Segment Open

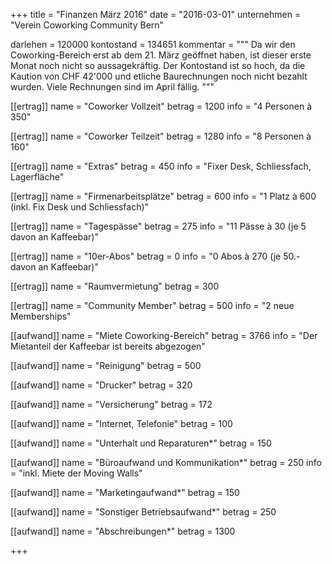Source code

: +++
title = "Finanzen März 2016"
date = "2016-03-01"
unternehmen = "Verein Coworking Community Bern"

darlehen = 120000
kontostand = 134651
kommentar = """
Da wir den Coworking-Bereich erst ab dem 21. März geöffnet haben, ist
dieser erste Monat noch nicht so aussagekräftig. Der Kontostand ist so hoch,
da die Kaution von CHF 42'000 und etliche Baurechnungen noch nicht bezahlt wurden.
Viele Rechnungen sind im April fällig.
"""

[[ertrag]]
name = "Coworker Vollzeit"
betrag = 1200
info = "4 Personen à 350"

[[ertrag]]
name = "Coworker Teilzeit"
betrag = 1280
info = "8 Personen à 160"

[[ertrag]]
name = "Extras"
betrag = 450
info = "Fixer Desk, Schliessfach, Lagerfläche"

[[ertrag]]
name = "Firmenarbeitsplätze"
betrag = 600
info = "1 Platz à 600 (inkl. Fix Desk und Schliessfach)"

[[ertrag]]
name = "Tagespässe"
betrag = 275
info = "11 Pässe à 30 (je 5 davon an Kaffeebar)"

[[ertrag]]
name = "10er-Abos"
betrag = 0
info = "0 Abos à 270 (je 50.- davon an Kaffeebar)"

[[ertrag]]
name = "Raumvermietung"
betrag = 300

[[ertrag]]
name = "Community Member"
betrag = 500
info = "2 neue Memberships"


[[aufwand]]
name = "Miete Coworking-Bereich"
betrag = 3766
info = "Der Mietanteil der Kaffeebar ist bereits abgezogen"

[[aufwand]]
name = "Reinigung"
betrag = 500

[[aufwand]]
name = "Drucker"
betrag = 320

[[aufwand]]
name = "Versicherung"
betrag = 172

[[aufwand]]
name = "Internet, Telefonie"
betrag = 100

[[aufwand]]
name = "Unterhalt und Reparaturen*"
betrag = 150

[[aufwand]]
name = "Büroaufwand und Kommunikation*"
betrag = 250
info = "inkl. Miete der Moving Walls"

[[aufwand]]
name = "Marketingaufwand*"
betrag = 150

[[aufwand]]
name = "Sonstiger Betriebsaufwand*"
betrag = 250

[[aufwand]]
name = "Abschreibungen*"
betrag = 1300

+++
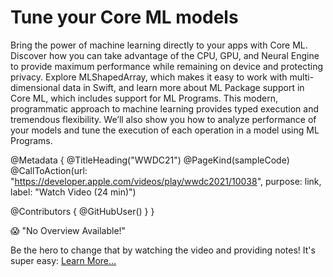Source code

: # Tune your Core ML models

Bring the power of machine learning directly to your apps with Core ML. Discover how you can take advantage of the CPU, GPU, and Neural Engine to provide maximum performance while remaining on device and protecting privacy. Explore MLShapedArray, which makes it easy to work with multi-dimensional data in Swift, and learn more about ML Package support in Core ML, which includes support for ML Programs. This modern, programmatic approach to machine learning provides typed execution and tremendous flexibility. We’ll also show you how to analyze performance of your models and tune the execution of each operation in a model using ML Programs.

@Metadata {
   @TitleHeading("WWDC21")
   @PageKind(sampleCode)
   @CallToAction(url: "https://developer.apple.com/videos/play/wwdc2021/10038", purpose: link, label: "Watch Video (24 min)")

   @Contributors {
      @GitHubUser(<replace this with your GitHub handle>)
   }
}

😱 "No Overview Available!"

Be the hero to change that by watching the video and providing notes! It's super easy:
 [Learn More…](https://wwdcnotes.com/documentation/wwdcnotes/contributing)
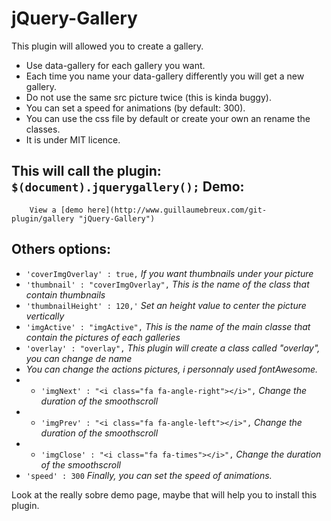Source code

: jQuery-Gallery
==============
This plugin will allowed you to create a gallery.

- Use data-gallery for each gallery you want.
- Each time you name your data-gallery differently you will get a new gallery.
- Do not use the same src picture twice (this is kinda buggy).
- You can set a speed for animations (by default: 300).
- You can use the css file by default or create your own an rename the classes.
- It is under MIT licence.

This will call the plugin:
	`$(document).jquerygallery();`
Demo:
--------
		View a [demo here](http://www.guillaumebreux.com/git-plugin/gallery "jQuery-Gallery")
Others options:
--------
- `'coverImgOverlay' : true,` *If you want thumbnails under your picture*
- `'thumbnail' : "coverImgOverlay",` *This is the name of the class that contain thumbnails*
- `'thumbnailHeight' : 120,'` *Set an height value to center the picture vertically*
- `'imgActive' : "imgActive",` *This is the name of the main classe that contain the pictures of each galleries*
- `'overlay' : "overlay",` *This plugin will create a class called "overlay", you can change de name*
- *You can change the actions pictures, i personnaly used fontAwesome.*
- - `'imgNext' : "<i class="fa fa-angle-right"></i>",` *Change the duration of the smoothscroll*
- - `'imgPrev' : "<i class="fa fa-angle-left"></i>",` *Change the duration of the smoothscroll*
- - `'imgClose' : "<i class="fa fa-times"></i>",` *Change the duration of the smoothscroll*
- `'speed' : 300` *Finally, you can set the speed of animations.*


Look at the really sobre demo page, maybe that will help you to install this plugin.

Segment Closed

Task prompt: Copy out all lines from the records where the word "will" appears.

Answer to the exercise:
This plugin will allowed you to create a gallery.
- Each time you name your data-gallery differently you will get a new gallery.
This will call the plugin:
- `'overlay' : "overlay",` *This plugin will create a class called "overlay", you can change de name*
Look at the really sobre demo page, maybe that will help you to install this plugin.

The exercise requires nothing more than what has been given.